À l'heure de la rentrée, chacune des grandes institutions musicales du pays fourbit son ouverture de saison. L'Opéra de Saint-Étienne choisit de mettre en avant sa phalange, l'Orchestre symphonique Saint-Étienne Loire (fondé il y a exactement trente ans) dans un programme célébrant un autre anniversaire, resté bien discret, celui de Méhul, disparu il y a tout juste deux siècles [lire nos chroniques de Le jeune sage et le vieux fou, Stratonice et Uthal].

Loin de se confire dans une commémoration, la soirée ménage une dramaturgie intéressante valorisant une parenté méconnue, parfois quasi imitative, entre deux partitions contemporaines, la Symphonie en sol mineur n°1 de Méhul, que l'on redécouvre grâce au travail musicologique de François Bernard (édité l'an dernier chez Symétrie) et la célébrissime Cinquième de Beethoven, celle-ci créée en décembre 1808 alors que celle-là sortait de la plume. S'il ne saurait être question de mesurer la première à l'aune de la seconde, les similitudes entre les deux s'avèrent parfois plus que troublantes, et, sans reléguer le génie propre de l'opus du compositeur français, David Reiland élucide les siamoiseries avec une belle intelligence musicale.
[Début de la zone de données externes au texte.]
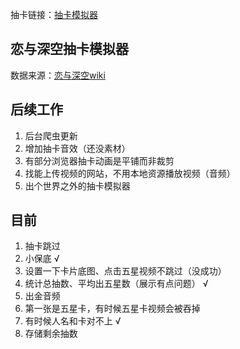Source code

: 抽卡链接：[抽卡模拟器](https://chenczn3528.github.io/deepspace/)

## 恋与深空抽卡模拟器
数据来源：[恋与深空wiki](https://wiki.biligame.com/lysk/%E9%A6%96%E9%A1%B5)



## 后续工作
1. 后台爬虫更新
2. 增加抽卡音效（还没素材）
3. 有部分浏览器抽卡动画是平铺而非裁剪
4. 找能上传视频的网站，不用本地资源播放视频（音频）
5. 出个世界之外的抽卡模拟器


## 目前
1. 抽卡跳过
2. 小保底 √
3. 设置一下卡片底图、点击五星视频不跳过（没成功）
4. 统计总抽数、平均出五星数（展示有点问题） √
5. 出金音频
6. 第一张是五星卡，有时候五星卡视频会被吞掉
7. 有时候人名和卡对不上 √
8. 存储剩余抽数
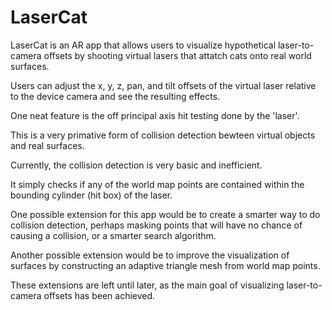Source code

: # LaserCat

LaserCat is an AR app that allows users to visualize hypothetical laser-to-camera offsets by shooting 
virtual lasers that attatch cats onto real world surfaces. 

Users can adjust the x, y, z, pan, and tilt offsets of the virtual laser relative to the device camera and 
see the resulting effects.

One neat feature is the off principal axis hit testing done by the 'laser'.

This is a very primative form of collision detection bewteen virtual objects and real surfaces. 

Currently, the collision detection is very basic and inefficient.  

It simply checks if any of the world map points are contained within the bounding cylinder (hit box) of the laser. 

One possible extension for this app would be to create a smarter way to do collision detection,
perhaps masking points that will have no chance of causing a collision, or a smarter search algorithm. 

Another possible extension would be to improve the visualization of surfaces by constructing an adaptive triangle
mesh from world map points. 

These extensions are left until later, as the main goal of visualizing laser-to-camera offsets has been achieved.

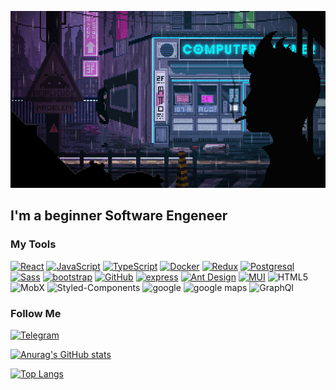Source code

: ![Header](https://github.com/zagliadov/zagliadov/blob/main/assets/33HI.gif)

## I'm a beginner Software Engeneer

### My Tools

[![React](https://img.shields.io/badge/-React-282C34?style=for-the-badge&logo=react)](https://ru.reactjs.org/)
[![JavaScript](https://img.shields.io/badge/-JavaScript-282C34?style=for-the-badge&logo=JavaScript)](https://learn.javascript.ru/)
[![TypeScript](https://img.shields.io/badge/-TypeScript-282C34?style=for-the-badge&logo=TypeScript)](https://www.typescriptlang.org/)
[![Docker](https://img.shields.io/badge/-Docker-282C34?style=for-the-badge&logo=Docker)](https://www.docker.com/)
[![Redux](https://img.shields.io/badge/-Redux-282C34?style=for-the-badge&logo=Redux)](https://redux.js.org/)
[![Postgresql](https://img.shields.io/badge/-Postgresql-282C34?style=for-the-badge&logo=Postgresql)](https://www.postgresql.org/)
[![Sass](https://img.shields.io/badge/-sass-282C34?style=for-the-badge&logo=sass)](https://sass-lang.com/)
[![bootstrap](https://img.shields.io/badge/-bootstrap-282C34?style=for-the-badge&logo=bootstrap)](https://getbootstrap.com/)
[![GitHub](https://img.shields.io/badge/-github-282C34?style=for-the-badge&logo=github)](https://github.com/zagliadov?tab=overview&from=2022-01-01&to=2022-01-28)
[![express](https://img.shields.io/badge/-express-282C34?style=for-the-badge&logo=express)](https://expressjs.com/)
[![Ant Design](https://img.shields.io/badge/-ant%20design-282C34?style=for-the-badge&logo=ant-design)](https://ant.design/)
[![MUI](https://img.shields.io/badge/-mui-282C34?style=for-the-badge&logo=mui)](https://mui.com/)
![HTML5](https://img.shields.io/badge/-html5-282C34?style=for-the-badge&logo=html5)
![MobX](https://img.shields.io/badge/-mobx-282C34?style=for-the-badge&logo=mobx)
![Styled-Components](https://img.shields.io/badge/-styled%20somponents-282C34?style=for-the-badge&logo=styled-components)
![google](https://img.shields.io/badge/-google-282C34?style=for-the-badge&logo=google)
![google maps](https://img.shields.io/badge/-google%20maps-282C34?style=for-the-badge&logo=google-maps)
![GraphQl](https://img.shields.io/badge/-graphql-282C34?style=for-the-badge&logo=graphql)


### Follow Me 

[![Telegram](https://img.shields.io/badge/-Telegram-282C34?style=for-the-badge&logo=telegram)](https://web.telegram.org/z/)

[![Anurag's GitHub stats](https://github-readme-stats.vercel.app/api?username=zagliadov&show_icons=true&theme=prussian)](https://github.com/anuraghazra/github-readme-stats)

[![Top Langs](https://github-readme-stats.vercel.app/api/top-langs/?username=zagliadov&layout=compact)](https://github.com/anuraghazra/github-readme-stats)
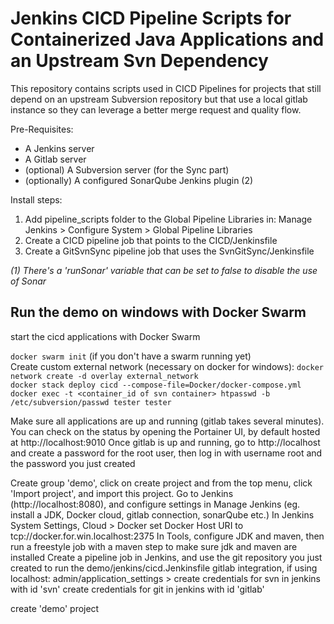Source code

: # Jenkins CICD Pipeline Scripts for Containerized Java Applications and an Upstream Svn Dependency
This repository contains scripts used in CICD Pipelines for projects that still depend on an upstream Subversion 
repository but that use a local gitlab instance so they can leverage a better merge request and quality flow.  

Pre-Requisites: 
* A Jenkins server
* A Gitlab server
* (optional) A Subversion server (for the Sync part)
* (optionally) A configured SonarQube Jenkins plugin (2)

Install steps:
1. Add pipeline_scripts folder to the Global Pipeline Libraries in: Manage Jenkins > Configure System > Global Pipeline Libraries
2. Create a CICD pipeline job that points to the CICD/Jenkinsfile 
3. Create a GitSvnSync pipeline job that uses the SvnGitSync/Jenkinsfile

_(1) There's a 'runSonar' variable that can be set to false to disable the use of Sonar_  


## Run the demo on windows with Docker Swarm
start the cicd applications with Docker Swarm

`docker swarm init` (if you don't have a swarm running yet)  
Create custom external network (necessary on docker for windows): `docker network create -d overlay external_network`  
`docker stack deploy cicd --compose-file=Docker/docker-compose.yml`  
`docker exec -t <container_id of svn container> htpasswd -b /etc/subversion/passwd tester tester`  


Make sure all applications are up and running (gitlab takes several minutes). You can check on the status by opening
the Portainer UI, by default hosted at http://localhost:9010
Once gitlab is up and running, go to http://localhost and create a password for the root user, 
then log in with username root and the password you just created

Create group 'demo', click on create project and from the top menu, click 'Import project', and import this project.
Go to Jenkins (http://localhost:8080), and configure settings in Manage Jenkins (eg. install a JDK, Docker cloud, gitlab connection, sonarQube etc.)
In Jenkins System Settings, Cloud > Docker set Docker Host URI to tcp://docker.for.win.localhost:2375
In Tools, configure JDK and maven, then run a freestyle job with a maven step to make sure jdk and maven are installed 
Create a pipeline job in Jenkins, and use the git repository you just created to run the demo/jenkins/cicd.Jenkinsfile
gitlab integration, if using localhost: admin/application_settings > 
create credentials for svn in jenkins with id 'svn'
create credentials for git in jenkins with id 'gitlab'

create 'demo' project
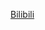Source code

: [Bilibili](https://www.bilibili.com/video/BV17H4y1R7zd/?spm_id_from=333.1387.favlist.content.click&vd_source=c801aa3fac0e6e97b0df71f74a8b25bd)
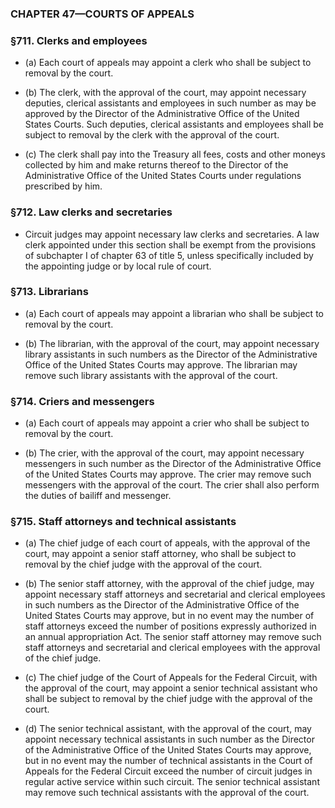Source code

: ### **CHAPTER 47—COURTS OF APPEALS**

### §711. Clerks and employees
* (a) Each court of appeals may appoint a clerk who shall be subject to removal by the court.

* (b) The clerk, with the approval of the court, may appoint necessary deputies, clerical assistants and employees in such number as may be approved by the Director of the Administrative Office of the United States Courts. Such deputies, clerical assistants and employees shall be subject to removal by the clerk with the approval of the court.

* (c) The clerk shall pay into the Treasury all fees, costs and other moneys collected by him and make returns thereof to the Director of the Administrative Office of the United States Courts under regulations prescribed by him.

### §712. Law clerks and secretaries
* Circuit judges may appoint necessary law clerks and secretaries. A law clerk appointed under this section shall be exempt from the provisions of subchapter I of chapter 63 of title 5, unless specifically included by the appointing judge or by local rule of court.

### §713. Librarians
* (a) Each court of appeals may appoint a librarian who shall be subject to removal by the court.

* (b) The librarian, with the approval of the court, may appoint necessary library assistants in such numbers as the Director of the Administrative Office of the United States Courts may approve. The librarian may remove such library assistants with the approval of the court.

### §714. Criers and messengers
* (a) Each court of appeals may appoint a crier who shall be subject to removal by the court.

* (b) The crier, with the approval of the court, may appoint necessary messengers in such number as the Director of the Administrative Office of the United States Courts may approve. The crier may remove such messengers with the approval of the court. The crier shall also perform the duties of bailiff and messenger.

### §715. Staff attorneys and technical assistants
* (a) The chief judge of each court of appeals, with the approval of the court, may appoint a senior staff attorney, who shall be subject to removal by the chief judge with the approval of the court.

* (b) The senior staff attorney, with the approval of the chief judge, may appoint necessary staff attorneys and secretarial and clerical employees in such numbers as the Director of the Administrative Office of the United States Courts may approve, but in no event may the number of staff attorneys exceed the number of positions expressly authorized in an annual appropriation Act. The senior staff attorney may remove such staff attorneys and secretarial and clerical employees with the approval of the chief judge.

* (c) The chief judge of the Court of Appeals for the Federal Circuit, with the approval of the court, may appoint a senior technical assistant who shall be subject to removal by the chief judge with the approval of the court.

* (d) The senior technical assistant, with the approval of the court, may appoint necessary technical assistants in such number as the Director of the Administrative Office of the United States Courts may approve, but in no event may the number of technical assistants in the Court of Appeals for the Federal Circuit exceed the number of circuit judges in regular active service within such circuit. The senior technical assistant may remove such technical assistants with the approval of the court.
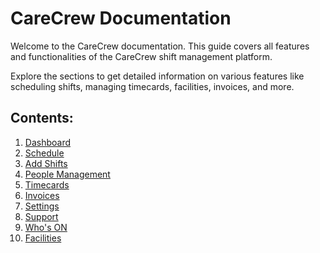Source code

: # CareCrew Documentation

Welcome to the CareCrew documentation. This guide covers all features and functionalities of the CareCrew shift management platform.

Explore the sections to get detailed information on various features like scheduling shifts, managing timecards, facilities, invoices, and more.

## Contents:
1. [Dashboard](dashboard.md)
2. [Schedule](schedule.md)
3. [Add Shifts](add_shifts.md)
4. [People Management](people.md)
5. [Timecards](timecards.md)
6. [Invoices](invoices.md)
7. [Settings](settings.md)
8. [Support](support.md)
9. [Who's ON](whos_on.md)
10. [Facilities](facilities.md)

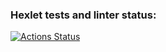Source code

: ### Hexlet tests and linter status:
[![Actions Status](https://github.com/XStationLife/java-project-61/actions/workflows/hexlet-check.yml/badge.svg)](https://github.com/XStationLife/java-project-61/actions)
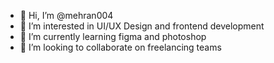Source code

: - 👋 Hi, I’m @mehran004
- 👀 I’m interested in UI/UX Design and frontend development
- 🌱 I’m currently learning figma and photoshop
- 💞️ I’m looking to collaborate on freelancing teams


<!---
mehran004/mehran004 is a ✨ special ✨ repository because its `README.md` (this file) appears on your GitHub profile.
You can click the Preview link to take a look at your changes.
--->
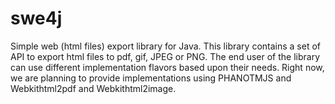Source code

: swe4j
=====

Simple web (html files) export library for Java. This library contains a set of API to export html files to pdf, gif, JPEG or PNG. The end user of the library can use different implementation flavors based upon their needs. Right now, we are planning to provide implementations using PHANOTMJS and Webkithtml2pdf and Webkithtml2image.
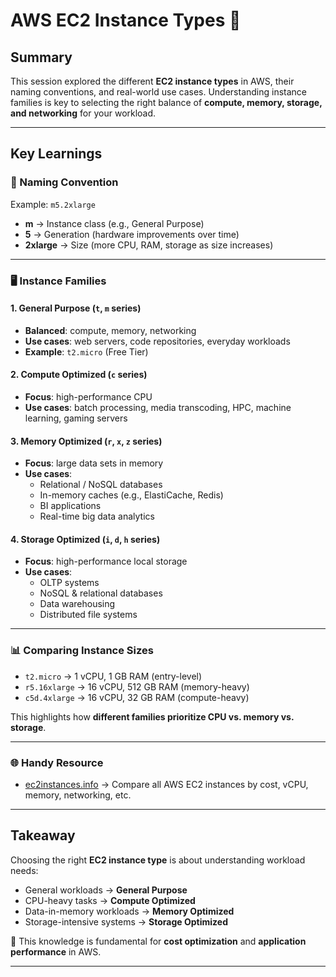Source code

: # AWS EC2 Instance Types 🚀

## Summary
This session explored the different **EC2 instance types** in AWS, their naming conventions, and real-world use cases. Understanding instance families is key to selecting the right balance of **compute, memory, storage, and networking** for your workload.

---

## Key Learnings

### 🔑 Naming Convention
Example: `m5.2xlarge`
- **m** → Instance class (e.g., General Purpose)  
- **5** → Generation (hardware improvements over time)  
- **2xlarge** → Size (more CPU, RAM, storage as size increases)

---

### 🖥️ Instance Families

#### 1. General Purpose (`t`, `m` series)
- **Balanced**: compute, memory, networking  
- **Use cases**: web servers, code repositories, everyday workloads  
- **Example**: `t2.micro` (Free Tier)

#### 2. Compute Optimized (`c` series)
- **Focus**: high-performance CPU  
- **Use cases**: batch processing, media transcoding, HPC, machine learning, gaming servers  

#### 3. Memory Optimized (`r`, `x`, `z` series)
- **Focus**: large data sets in memory  
- **Use cases**:  
  - Relational / NoSQL databases  
  - In-memory caches (e.g., ElastiCache, Redis)  
  - BI applications  
  - Real-time big data analytics  

#### 4. Storage Optimized (`i`, `d`, `h` series)
- **Focus**: high-performance local storage  
- **Use cases**:  
  - OLTP systems  
  - NoSQL & relational databases  
  - Data warehousing  
  - Distributed file systems  

---

### 📊 Comparing Instance Sizes
- `t2.micro` → 1 vCPU, 1 GB RAM (entry-level)  
- `r5.16xlarge` → 16 vCPU, 512 GB RAM (memory-heavy)  
- `c5d.4xlarge` → 16 vCPU, 32 GB RAM (compute-heavy)  

This highlights how **different families prioritize CPU vs. memory vs. storage**.

---

### 🌐 Handy Resource
- [ec2instances.info](https://ec2instances.info) → Compare all AWS EC2 instances by cost, vCPU, memory, networking, etc.  

---

## Takeaway
Choosing the right **EC2 instance type** is about understanding workload needs:
- General workloads → **General Purpose**  
- CPU-heavy tasks → **Compute Optimized**  
- Data-in-memory workloads → **Memory Optimized**  
- Storage-intensive systems → **Storage Optimized**  

📌 This knowledge is fundamental for **cost optimization** and **application performance** in AWS.

---
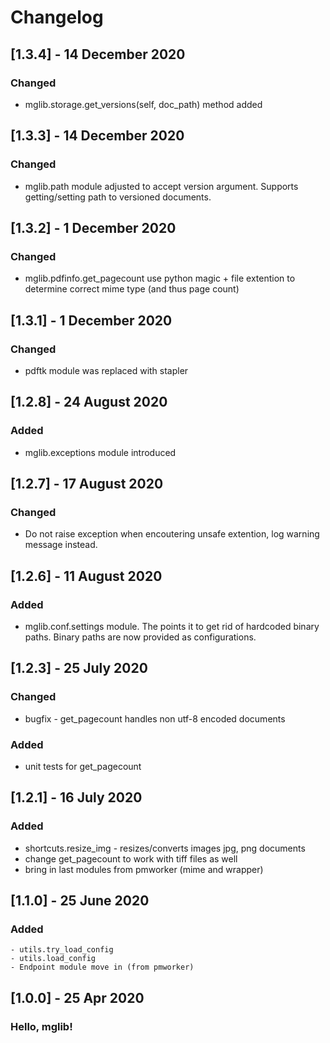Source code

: 
# Changelog

## [1.3.4] - 14 December 2020

### Changed

- mglib.storage.get_versions(self, doc_path) method added

## [1.3.3] - 14 December 2020

### Changed

- mglib.path module adjusted to accept version argument. Supports
    getting/setting path to versioned documents.

## [1.3.2] - 1 December 2020

### Changed

 - mglib.pdfinfo.get_pagecount use python magic + file extention to determine correct mime type (and thus page count)

## [1.3.1] - 1 December 2020

### Changed

- pdftk module was replaced with stapler


## [1.2.8] - 24 August 2020

### Added

- mglib.exceptions module introduced


## [1.2.7] - 17 August 2020

### Changed

- Do not raise exception when encoutering unsafe extention, log warning message instead.

## [1.2.6] - 11 August 2020

### Added

- mglib.conf.settings module. The points it to get rid of hardcoded binary paths. Binary paths are now provided as configurations.


## [1.2.3] - 25 July 2020

### Changed

  - bugfix - get_pagecount handles non utf-8 encoded documents

### Added

- unit tests for get_pagecount

## [1.2.1] - 16 July 2020

### Added
 
  - shortcuts.resize_img - resizes/converts images jpg, png documents
  - change get_pagecount to work with tiff files as well
  - bring in last modules from pmworker (mime and wrapper)

## [1.1.0] - 25 June 2020

### Added 
    - utils.try_load_config
    - utils.load_config
    - Endpoint module move in (from pmworker)

## [1.0.0] - 25 Apr 2020

### Hello, mglib!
S'il emprunte l'impatience du Destin à son homologue germanique, l'Allegro initial de Méhul déploie une énergie qui regarde davantage vers le Sturm und Drang, alors en fanaison, quand le développement rappelle Haydn. Témoins de la digestion de l'héritage baroqueux jusqu'à la prise de risques, la vitalité des pupitres et la nervosité des attaques cèdent, comme chez l'Allemand, à un Andante à variations tout en rondeur, ici livré sans inutile adiposité postromantique, dans un climat de douceur plus proche de Mozart – on songe à la Symphonie n°40 K.550, d’ailleurs de même tonalité. Mais c'est dans les délicats – et délicieux – pizzicati en sourdine que la gémellité avec Beethoven se révèle la plus évidente : même sens du contraste avec le trio en section centrale, même tension irradiant de manière souterraine la structure du mouvement. Point, cependant, de jaillissement final de la lumière : si l'oreille reconnaît le jeu de tierces idiomatique de la Cinquième, la forme du Presto ne transsubstantie pas le mode mineur initial et liquide son énergie dans un tourbillon que n'aurait pas renié la Funèbre (Symphonie en mi mineur Hob.I/44)ou la Passion (Symphonie en fa mineur Hob.1/49) du maître de chapelle des Esterházy.

Affronter ensuite la Symphonie en ut mineur Op.67 n°5 ne manque pas de péril, dans un sens comme dans l'autre, tant la supériorité de l'œuvre beethovénienne paraît aujourd'hui herméneutiquement saturée. David Reiland n'en déploie pas moins les clartés de lisibilité des couches sonores qui magnifiaient Méhul, soulignant la dynamique des strates mélodiques, à l'exemple du motif de contrebasson dans le finale, caractérisé avec un trop rare sens du détail expressif. Malgré l'usure du répertoire, le chef belge réussit la gageure de faire résonner la fameuse partition avec une fraîcheur inespérée.

Juste avant l'entracte, Anna Göckel fait briller le Concerto pour violon en la majeur K.219 n°5 de Mozart. La jeune soliste (vingt-cinq ans) affirme une sensualité élégante et sans apprêt qui s'allie avec une direction au fait du langage classique. Juvénile crêpe harmonique, l'archet de la française offre en bis la Loure de la Partita en mi majeur n°3 BWV 1006 de Bach, tandis qu'en zakouski préliminaire, le jeune Stéphanois Sacha Morin, repéré au cours d'un télé-crochet, donne, du haut de ses quatorze ans, Jardin sous la pluie de Debussy.